* Your goal *
Your job is to transcribe all the records that follow, excluding any pictures.

* Excerpted data *
Content starts

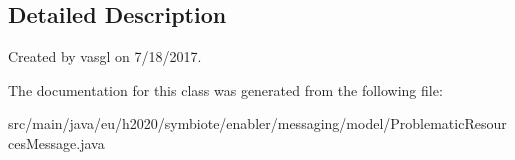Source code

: \subsection{Detailed Description}
Created by vasgl on 7/18/2017. 

The documentation for this class was generated from the following file\+:\begin{DoxyCompactItemize}
\item 
src/main/java/eu/h2020/symbiote/enabler/messaging/model/Problematic\+Resources\+Message.\+java\end{DoxyCompactItemize}
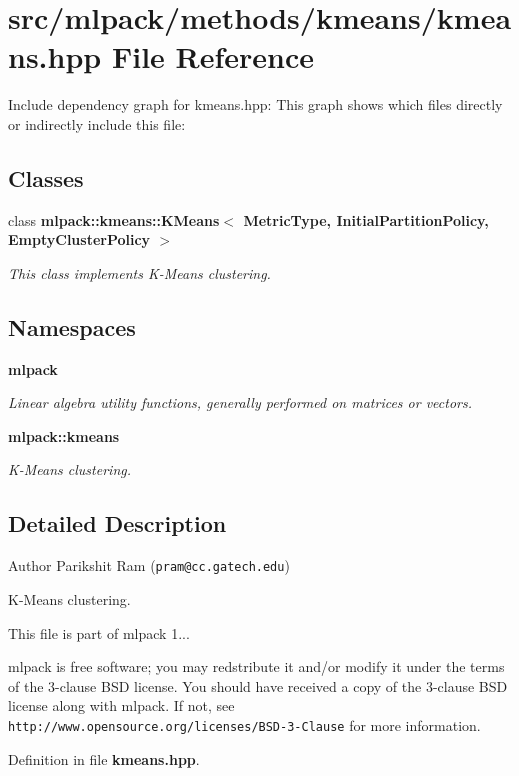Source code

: \section{src/mlpack/methods/kmeans/kmeans.hpp File Reference}
\label{kmeans_8hpp}
Include dependency graph for kmeans.\-hpp\-:
This graph shows which files directly or indirectly include this file\-:
\subsection*{Classes}
\begin{DoxyCompactItemize}
\item 
class {\bf mlpack\-::kmeans\-::\-K\-Means$<$ Metric\-Type, Initial\-Partition\-Policy, Empty\-Cluster\-Policy $>$}
\begin{DoxyCompactList}\small\item\em This class implements K-\/\-Means clustering. \end{DoxyCompactList}\end{DoxyCompactItemize}
\subsection*{Namespaces}
\begin{DoxyCompactItemize}
\item 
{\bf mlpack}
\begin{DoxyCompactList}\small\item\em Linear algebra utility functions, generally performed on matrices or vectors. \end{DoxyCompactList}\item 
{\bf mlpack\-::kmeans}
\begin{DoxyCompactList}\small\item\em K-\/\-Means clustering. \end{DoxyCompactList}\end{DoxyCompactItemize}


\subsection{Detailed Description}
\begin{DoxyAuthor}{Author}
Parikshit Ram ({\tt pram@cc.\-gatech.\-edu})
\end{DoxyAuthor}
K-\/\-Means clustering.

This file is part of mlpack 1...

mlpack is free software; you may redstribute it and/or modify it under the terms of the 3-\/clause B\-S\-D license. You should have received a copy of the 3-\/clause B\-S\-D license along with mlpack. If not, see {\tt http\-://www.\-opensource.\-org/licenses/\-B\-S\-D-\/3-\/\-Clause} for more information. 

Definition in file {\bf kmeans.\-hpp}.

Content ends

* Finished task *
Source code

: \subsection{Detailed Description}
Created by vasgl on 7/18/2017. 

The documentation for this class was generated from the following file\+:\begin{DoxyCompactItemize}
\item 
src/main/java/eu/h2020/symbiote/enabler/messaging/model/Problematic\+Resources\+Message.\+java\end{DoxyCompactItemize}
Source code

: \section{src/mlpack/methods/kmeans/kmeans.hpp File Reference}
\label{kmeans_8hpp}
Include dependency graph for kmeans.\-hpp\-:
This graph shows which files directly or indirectly include this file\-:
\subsection*{Classes}
\begin{DoxyCompactItemize}
\item 
class {\bf mlpack\-::kmeans\-::\-K\-Means$<$ Metric\-Type, Initial\-Partition\-Policy, Empty\-Cluster\-Policy $>$}
\begin{DoxyCompactList}\small\item\em This class implements K-\/\-Means clustering. \end{DoxyCompactList}\end{DoxyCompactItemize}
\subsection*{Namespaces}
\begin{DoxyCompactItemize}
\item 
{\bf mlpack}
\begin{DoxyCompactList}\small\item\em Linear algebra utility functions, generally performed on matrices or vectors. \end{DoxyCompactList}\item 
{\bf mlpack\-::kmeans}
\begin{DoxyCompactList}\small\item\em K-\/\-Means clustering. \end{DoxyCompactList}\end{DoxyCompactItemize}


\subsection{Detailed Description}
\begin{DoxyAuthor}{Author}
Parikshit Ram ({\tt pram@cc.\-gatech.\-edu})
\end{DoxyAuthor}
K-\/\-Means clustering.

This file is part of mlpack 1...

mlpack is free software; you may redstribute it and/or modify it under the terms of the 3-\/clause B\-S\-D license. You should have received a copy of the 3-\/clause B\-S\-D license along with mlpack. If not, see {\tt http\-://www.\-opensource.\-org/licenses/\-B\-S\-D-\/3-\/\-Clause} for more information. 

Definition in file {\bf kmeans.\-hpp}.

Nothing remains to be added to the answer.